You see it is simply not true that people of faith are those who are afraid of death (that’s what he is really talking about) and that people who have no faith are not. You don’t have to be a believer to see that just isn’t the case.
Look at the lives of the martyrs, who in courage and faith are willing to surrender their lives, praying for their persecutors and submitting to death. Look at the lives of other saints, good and faithful servants of God, who give themselves in service of others and approach death not with fear but with hope and joy. And look at the words of Christ, who invites us to cast fear and doubt aside and embrace the love of God: “Do not let your hearts be troubled”, he says. “Trust in God still, and trust in me”.
And I am reminded that this Gospel reading is read so often at Funeral Masses and Funeral Services. It is a time when, as a priest, I see most clearly how people deal with grief, loss, and the reality of death. And I can tell you this, the greater the faith of the one who has died and of the people who mourn him, the more serene, the more positive, the more realistic the experience of grieving - and the weaker the grasp of faith which the bereaved have, the harder the whole experience of loss is, the greater the pain, the more acute the suffering. It is those who have faith who do not shirk from words like death - and those who struggle with faith who avoid the word, with talk about ‘passing away’ ‘moving over’ ‘going to his rest’.
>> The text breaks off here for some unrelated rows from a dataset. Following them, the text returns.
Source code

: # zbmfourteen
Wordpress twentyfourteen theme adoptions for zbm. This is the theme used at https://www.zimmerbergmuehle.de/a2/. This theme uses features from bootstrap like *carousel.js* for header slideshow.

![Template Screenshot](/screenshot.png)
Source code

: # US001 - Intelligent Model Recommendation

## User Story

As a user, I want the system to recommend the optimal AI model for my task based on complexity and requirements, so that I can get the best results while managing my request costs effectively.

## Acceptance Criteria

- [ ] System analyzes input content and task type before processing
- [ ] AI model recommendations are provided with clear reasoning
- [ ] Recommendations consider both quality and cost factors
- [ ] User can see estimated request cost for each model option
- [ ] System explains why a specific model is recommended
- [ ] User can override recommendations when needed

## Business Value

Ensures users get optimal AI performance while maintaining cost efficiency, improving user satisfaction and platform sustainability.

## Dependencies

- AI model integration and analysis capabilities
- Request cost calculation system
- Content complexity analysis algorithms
And I can truly say that some of the most inspiring acts of worship I have ever been part of, have been the funerals of faithful Christians. Now none of this is to say, of course, that believers do not grieve. Of course we do. Or that we are not aware of the reality of death. Of course we are. We can face the pain of loss and the reality of death because we have a hope.
If Stephen Hawking, and those who agree with him, think it is praiseworthy and honest to remain in the dark, then that is their choice.
But its much better to come out into the light.